What this task involves: State how many lines in the records below contain the word "coefficients". Nothing else is needed.

Information supplied:
★ ★ ★

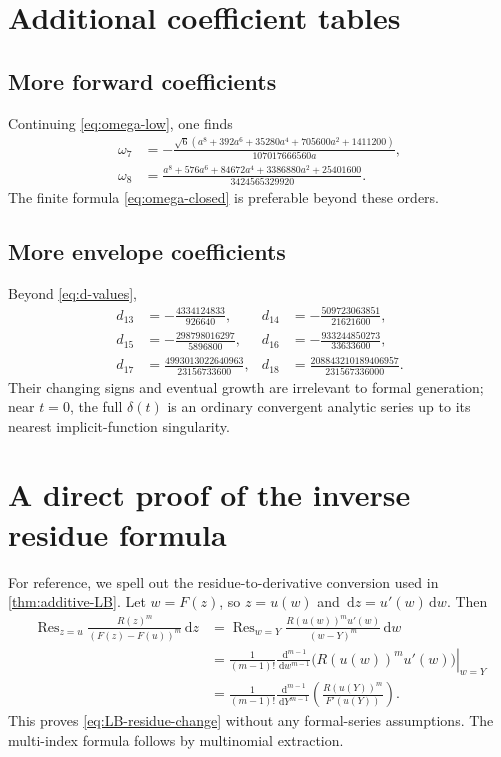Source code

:\documentclass[11pt]{article}
\numberwithin{equation}{section}
\theoremstyle{mainthm}
\theoremstyle{defstyle}
\theoremstyle{remark}
\newcommand{\dd}{\,\mathrm d}
\newcommand{\Res}{\operatorname{Res}}
\begin{document}
\appendix

\section{Additional coefficient tables}\label{app:tables}

\subsection{More forward coefficients}

Continuing \eqref{eq:omega-low}, one finds
\begin{align}
 \omega_7&=-\frac{\sqrt6\left(a^8+392a^6+35280a^4+705600a^2+1411200\right)}
 {107017666560a},\label{eq:omega7}\\
 \omega_8&=\frac{a^8+576a^6+84672a^4+3386880a^2+25401600}
 {3424565329920}.
 \label{eq:omega8}
\end{align}
The finite formula \eqref{eq:omega-closed} is preferable beyond these orders.

\subsection{More envelope coefficients}

Beyond \eqref{eq:d-values},
\begin{align}
 d_{13}&=-\frac{4334124833}{926640},&
 d_{14}&=-\frac{509723063851}{21621600},\nonumber\\
 d_{15}&=-\frac{298798016297}{5896800},&
 d_{16}&=-\frac{933244850273}{33633600},\label{eq:d13-d16}\\
 d_{17}&=\frac{4993013022640963}{23156733600},&
 d_{18}&=\frac{208843210189406957}{231567336000}.\nonumber
\end{align}
Their changing signs and eventual growth are irrelevant to formal generation; near \(t=0\), the full \(\delta(t)\) is an ordinary convergent analytic series up to its nearest implicit-function singularity.

\section{A direct proof of the inverse residue formula}\label{app:residue}

For reference, we spell out the residue-to-derivative conversion used in \cref{thm:additive-LB}.  Let \(w=F(z)\), so \(z=u(w)\) and \(\dd z=u'(w)\dd w\).  Then
\begin{align*}
 \Res_{z=u}\frac{R(z)^m}{(F(z)-F(u))^m}\dd z
 &=\Res_{w=Y}
 \frac{R(u(w))^mu'(w)}{(w-Y)^m}\dd w\\
 &=\frac1{(m-1)!}
 \left.\frac{\dd^{m-1}}{\dd w^{m-1}}
 \bigl(R(u(w))^mu'(w)\bigr)\right|_{w=Y}\\
 &=\frac1{(m-1)!}
 \frac{\dd^{m-1}}{\dd Y^{m-1}}
 \left(\frac{R(u(Y))^m}{F'(u(Y))}\right).
\end{align*}
This proves \eqref{eq:LB-residue-change} without any formal-series assumptions.  The multi-index formula follows by multinomial extraction.
\end{document}
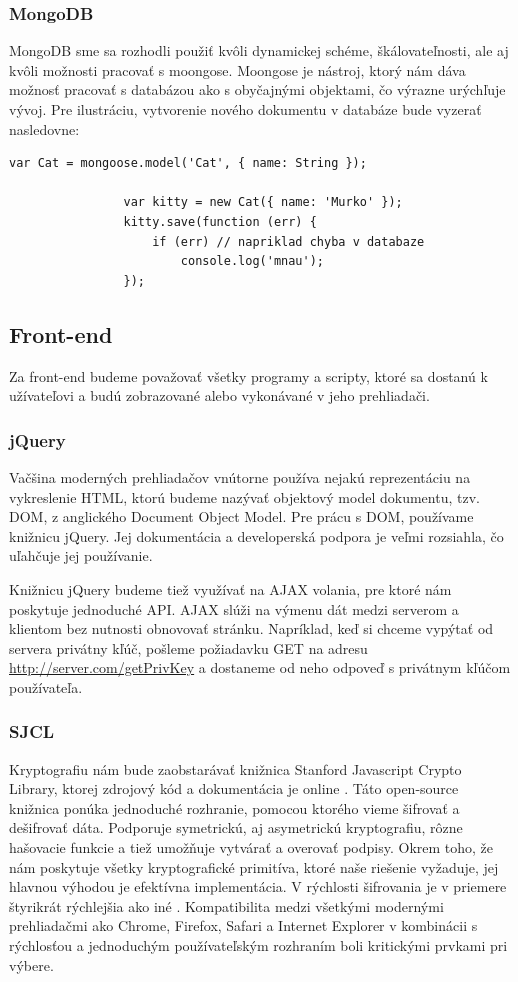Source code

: 		\subsubsection{MongoDB}
			MongoDB sme sa rozhodli použiť kvôli dynamickej schéme, škálovateľnosti, ale aj kvôli možnosti pracovať s moongose. Moongose je nástroj, ktorý nám dáva možnosť pracovať s databázou ako s obyčajnými objektami, čo výrazne urýchľuje vývoj. Pre ilustráciu, vytvorenie nového dokumentu v databáze bude vyzerať nasledovne:
			\medskip
			\begin{lstlisting}[caption=Vytvorenie mongoose modelu a jeho použitie]
				var Cat = mongoose.model('Cat', { name: String }); 

				var kitty = new Cat({ name: 'Murko' });
				kitty.save(function (err) {
 					if (err) // napriklad chyba v databaze
						console.log('mnau');
				});			
			\end{lstlisting}
			
		
	\subsection{Front-end}
		Za front-end budeme považovať všetky programy a scripty, ktoré sa dostanú k užívateľovi a budú zobrazované alebo vykonávané v jeho prehliadači. 
		\subsubsection{jQuery}
			Vačšina moderných prehliadačov vnútorne používa nejakú reprezentáciu na vykreslenie HTML, ktorú budeme nazývať objektový model dokumentu, tzv. DOM, z anglického Document Object Model. Pre prácu s DOM, používame knižnicu jQuery. Jej dokumentácia a developerská podpora je veľmi rozsiahla, čo uľahčuje jej používanie. 
			
		Knižnicu jQuery budeme tiež využívať na AJAX volania, pre ktoré nám poskytuje jednoduché API. AJAX slúži na výmenu dát medzi serverom a klientom bez nutnosti obnovovať stránku. Napríklad, keď si chceme vypýtať od servera privátny kľúč, pošleme požiadavku GET na adresu \url{http://server.com/getPrivKey} a dostaneme od neho odpoveď s privátnym kľúčom používateľa.
		\subsubsection{SJCL}
		Kryptografiu nám bude zaobstarávať knižnica Stanford Javascript Crypto Library, ktorej zdrojový kód a dokumentácia je online \cite{SJCLgit}. Táto open-source knižnica ponúka jednoduché rozhranie, pomocou ktorého vieme šifrovať a dešifrovať dáta. Podporuje symetrickú, aj asymetrickú kryptografiu, rôzne hašovacie funkcie a tiež umožňuje vytvárať a overovať podpisy. Okrem toho, že nám poskytuje všetky kryptografické primitíva, ktoré naše riešenie vyžaduje, jej hlavnou výhodou je efektívna implementácia. V rýchlosti šifrovania je v priemere štyrikrát rýchlejšia ako iné \cite{SJCLtext}. Kompatibilita medzi všetkými modernými prehliadačmi ako Chrome, Firefox, Safari a Internet Explorer v kombinácii s rýchlosťou a jednoduchým používateľským rozhraním boli kritickými prvkami pri výbere.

★ ★ ★

Result of this task: 2